There is one drug that is in a class by itself and that is disulfiram (Antabuse), approved for use with alcohol disorders, although incidentally not an FDA-approved use for use in the treatment of cocaine disorders, where there has been a growing body of evidence indicating that the drug may have benefits. This is an aversive drug, and in contrast to agonist and antagonists it does not substitute for the effects of alcohol nor directly reduces craving. If the individual ingests alcohol drinks within five days to two weeks of stopping Antabuse, the drug stops the breakdown of alcohol at the stage of acetaldehyde which is toxic, creating a number of very unpleasant symptoms such flushing, tachycardia, sweating, and nausea. The thinking underlying its use is that the individual will not drink for at least five days after stopping the drug in order to avoid this very unpleasant reaction (Fishman, Shulman, Mee-Lee, Kolodner, & Wilford, 2010). Disulfiram may be effective for no more than moderately impulsive alcoholics and can be used for short term “insurance” as with an alcoholic patient who must temporarily leave residential or inpatient treatment to attend activities associated with a death in the family (Fishman et al., 2010). Care needs to be exercised because gargling with an alcohol-based mouthwash or eating food incompletely cooked in wine can also precipitate the reaction.
None of the drugs we have been discussing are “magic bullets” and one clear recommendation for all these medications is that they be used in conjunction with psychosocial treatment and/or recovery support groups. A common question asked of me is, “How long does a person need to be on it?” There is no standard answer. Some drugs such as Vivitrol are generally used until the reduction in craving has permitted the individual to benefit from treatment and is now stable in early recovery three to six months or even a year. There are some individuals who have been using Antabuse or methadone for twenty years, their philosophy being “If it ain’t broke, don’t fix it!” Increasingly, people on methadone who want to get off of methadone may first transition to buprenorphine as an intermediate step in moving to becoming drug free. In the final analysis it comes down to a decision between the patient and physician as to when it is the best time to terminate the use of the antiaddiction drug.

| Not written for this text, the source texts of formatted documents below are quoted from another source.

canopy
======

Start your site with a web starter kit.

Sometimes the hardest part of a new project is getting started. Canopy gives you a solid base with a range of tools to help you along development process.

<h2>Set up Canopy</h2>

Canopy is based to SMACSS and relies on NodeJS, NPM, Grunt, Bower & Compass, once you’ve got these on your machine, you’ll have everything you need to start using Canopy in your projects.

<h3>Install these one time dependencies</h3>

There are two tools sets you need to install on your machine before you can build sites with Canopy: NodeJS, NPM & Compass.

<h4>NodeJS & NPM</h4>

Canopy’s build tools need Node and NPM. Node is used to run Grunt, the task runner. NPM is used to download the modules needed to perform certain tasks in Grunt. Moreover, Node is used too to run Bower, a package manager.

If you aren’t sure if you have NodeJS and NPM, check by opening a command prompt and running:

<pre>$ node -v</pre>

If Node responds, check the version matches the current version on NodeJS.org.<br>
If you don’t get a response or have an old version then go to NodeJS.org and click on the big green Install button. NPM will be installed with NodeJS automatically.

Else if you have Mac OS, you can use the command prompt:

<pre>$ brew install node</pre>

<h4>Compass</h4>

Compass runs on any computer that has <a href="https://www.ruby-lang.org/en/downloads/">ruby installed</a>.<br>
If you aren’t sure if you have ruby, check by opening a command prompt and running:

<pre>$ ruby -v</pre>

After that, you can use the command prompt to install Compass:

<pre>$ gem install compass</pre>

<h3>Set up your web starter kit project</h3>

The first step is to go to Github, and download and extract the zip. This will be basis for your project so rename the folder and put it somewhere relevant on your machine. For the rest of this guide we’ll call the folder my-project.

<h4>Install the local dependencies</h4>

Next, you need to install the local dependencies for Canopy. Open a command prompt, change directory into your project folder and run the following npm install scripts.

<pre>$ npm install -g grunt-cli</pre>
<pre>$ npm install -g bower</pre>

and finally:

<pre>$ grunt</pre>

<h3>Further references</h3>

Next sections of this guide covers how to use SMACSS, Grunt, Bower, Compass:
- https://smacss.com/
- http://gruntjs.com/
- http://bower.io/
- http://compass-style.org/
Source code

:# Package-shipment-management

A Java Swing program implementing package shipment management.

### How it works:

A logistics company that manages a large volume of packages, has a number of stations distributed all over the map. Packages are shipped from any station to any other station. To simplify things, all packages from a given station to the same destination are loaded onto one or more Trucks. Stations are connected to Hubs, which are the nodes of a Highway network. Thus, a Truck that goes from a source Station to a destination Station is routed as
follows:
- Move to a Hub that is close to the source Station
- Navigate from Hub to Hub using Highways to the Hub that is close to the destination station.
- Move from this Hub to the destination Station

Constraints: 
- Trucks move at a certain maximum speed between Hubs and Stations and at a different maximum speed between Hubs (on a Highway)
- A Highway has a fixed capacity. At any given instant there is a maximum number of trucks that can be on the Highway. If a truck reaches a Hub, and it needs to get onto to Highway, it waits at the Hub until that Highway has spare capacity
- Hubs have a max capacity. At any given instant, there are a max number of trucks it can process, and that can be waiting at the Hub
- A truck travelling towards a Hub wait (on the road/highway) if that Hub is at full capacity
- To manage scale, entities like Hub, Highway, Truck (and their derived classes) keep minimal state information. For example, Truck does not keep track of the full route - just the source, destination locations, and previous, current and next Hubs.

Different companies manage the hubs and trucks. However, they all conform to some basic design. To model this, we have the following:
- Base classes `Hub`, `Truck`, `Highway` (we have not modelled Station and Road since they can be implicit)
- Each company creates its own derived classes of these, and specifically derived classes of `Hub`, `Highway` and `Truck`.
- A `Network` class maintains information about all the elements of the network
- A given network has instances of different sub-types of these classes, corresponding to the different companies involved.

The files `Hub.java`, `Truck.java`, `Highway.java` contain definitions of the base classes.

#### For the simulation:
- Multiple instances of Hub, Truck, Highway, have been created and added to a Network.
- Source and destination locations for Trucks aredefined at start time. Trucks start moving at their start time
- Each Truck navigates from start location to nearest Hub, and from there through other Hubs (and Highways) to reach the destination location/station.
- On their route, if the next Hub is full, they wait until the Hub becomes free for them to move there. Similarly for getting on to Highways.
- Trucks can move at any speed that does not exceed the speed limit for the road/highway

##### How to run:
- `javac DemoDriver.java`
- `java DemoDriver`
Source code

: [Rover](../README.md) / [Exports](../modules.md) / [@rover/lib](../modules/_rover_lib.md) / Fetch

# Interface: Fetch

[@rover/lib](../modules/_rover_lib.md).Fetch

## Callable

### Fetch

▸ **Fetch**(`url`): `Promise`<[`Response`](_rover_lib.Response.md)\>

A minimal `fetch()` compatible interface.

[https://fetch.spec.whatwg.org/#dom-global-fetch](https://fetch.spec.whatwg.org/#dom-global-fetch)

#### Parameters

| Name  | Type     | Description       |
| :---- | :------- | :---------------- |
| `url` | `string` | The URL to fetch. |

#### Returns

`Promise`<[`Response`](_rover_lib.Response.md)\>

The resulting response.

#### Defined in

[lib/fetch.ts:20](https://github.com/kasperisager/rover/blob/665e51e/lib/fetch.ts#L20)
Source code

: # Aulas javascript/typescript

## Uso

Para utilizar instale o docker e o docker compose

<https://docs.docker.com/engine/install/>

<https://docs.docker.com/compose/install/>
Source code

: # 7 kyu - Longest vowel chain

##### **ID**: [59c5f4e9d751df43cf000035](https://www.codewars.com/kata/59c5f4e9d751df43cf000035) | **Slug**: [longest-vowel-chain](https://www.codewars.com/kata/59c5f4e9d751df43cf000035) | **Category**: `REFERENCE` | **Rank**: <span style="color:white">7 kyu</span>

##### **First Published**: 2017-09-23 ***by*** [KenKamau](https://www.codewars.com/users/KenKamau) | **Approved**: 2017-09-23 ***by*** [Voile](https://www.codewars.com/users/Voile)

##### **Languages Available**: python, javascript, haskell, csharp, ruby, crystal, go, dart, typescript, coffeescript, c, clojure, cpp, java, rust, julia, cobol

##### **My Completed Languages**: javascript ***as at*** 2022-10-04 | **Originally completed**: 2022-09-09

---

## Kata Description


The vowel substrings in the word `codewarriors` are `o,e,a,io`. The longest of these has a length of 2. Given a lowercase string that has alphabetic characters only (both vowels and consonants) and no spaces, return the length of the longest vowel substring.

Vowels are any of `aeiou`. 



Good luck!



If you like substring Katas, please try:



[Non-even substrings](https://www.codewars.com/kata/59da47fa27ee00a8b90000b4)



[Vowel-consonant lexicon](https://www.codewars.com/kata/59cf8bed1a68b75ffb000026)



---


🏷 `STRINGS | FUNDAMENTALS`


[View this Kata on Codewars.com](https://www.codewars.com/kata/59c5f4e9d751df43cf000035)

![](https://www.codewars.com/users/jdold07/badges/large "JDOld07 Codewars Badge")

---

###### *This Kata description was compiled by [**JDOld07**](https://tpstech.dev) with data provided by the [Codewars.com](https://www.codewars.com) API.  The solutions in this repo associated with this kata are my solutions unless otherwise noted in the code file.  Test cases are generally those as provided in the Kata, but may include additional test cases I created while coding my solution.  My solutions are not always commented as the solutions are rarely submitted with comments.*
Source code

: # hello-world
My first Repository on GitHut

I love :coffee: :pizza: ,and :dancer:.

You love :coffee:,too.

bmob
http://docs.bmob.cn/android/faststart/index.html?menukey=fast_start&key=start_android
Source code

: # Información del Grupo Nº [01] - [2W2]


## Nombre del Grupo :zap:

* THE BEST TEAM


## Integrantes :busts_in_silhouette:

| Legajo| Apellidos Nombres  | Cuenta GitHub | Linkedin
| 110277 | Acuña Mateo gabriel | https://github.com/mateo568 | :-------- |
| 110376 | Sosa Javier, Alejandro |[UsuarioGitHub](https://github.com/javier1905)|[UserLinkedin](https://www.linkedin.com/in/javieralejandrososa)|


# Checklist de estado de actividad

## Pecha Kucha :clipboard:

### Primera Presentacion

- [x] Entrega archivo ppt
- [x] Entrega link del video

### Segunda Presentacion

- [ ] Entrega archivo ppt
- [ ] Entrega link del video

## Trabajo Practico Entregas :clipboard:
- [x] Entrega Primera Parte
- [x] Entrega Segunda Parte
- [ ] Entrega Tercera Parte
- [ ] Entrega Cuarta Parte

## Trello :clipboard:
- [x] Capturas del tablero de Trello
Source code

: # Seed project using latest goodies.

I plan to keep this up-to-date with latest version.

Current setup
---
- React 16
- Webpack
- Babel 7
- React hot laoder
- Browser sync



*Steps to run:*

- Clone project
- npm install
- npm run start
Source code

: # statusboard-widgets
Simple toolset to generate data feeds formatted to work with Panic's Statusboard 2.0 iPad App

So where does all this leave us? If we would not deny someone with schizophrenia a neuroleptic, if we would not deny someone with a bipolar disorder a mood stabilizer or, if we would not deny someone with a major depressive disorder an antidepressant, why should we be opposed to providing someone with an addictive disorder a drug that could assist their treatment in their journey to recovery?
Center for Disease Control and Prevention (CDC). (2002). Methadone maintenance treatment. Retrieved from http://www.cdc.gov/idu/facts/methadonefin.pdf
Fishman, M. J., Shulman, G. D., Mee-Lee, D., Kolodner, G., & Wilford, B. B. (Eds.) (2010). ASAM supplement on pharmacotherapies for alcohol use disorders. Chevy Chase, MD: American Society of Addiction Medicine.
Substance Abuse and Mental Health Services Administration (SAMHSA). (2011). Medication-assisted treatment for opioid addiction. Retrieved from http://store.samhsa.gov/shin/content/SMA09-4443/SMA09-4443.pdf
Weissman, D. E., Dahl, J. L., Dinndorf, P. A. (1996). Handbook of cancer pain management (5th ed.). Madison, WI: WCPI.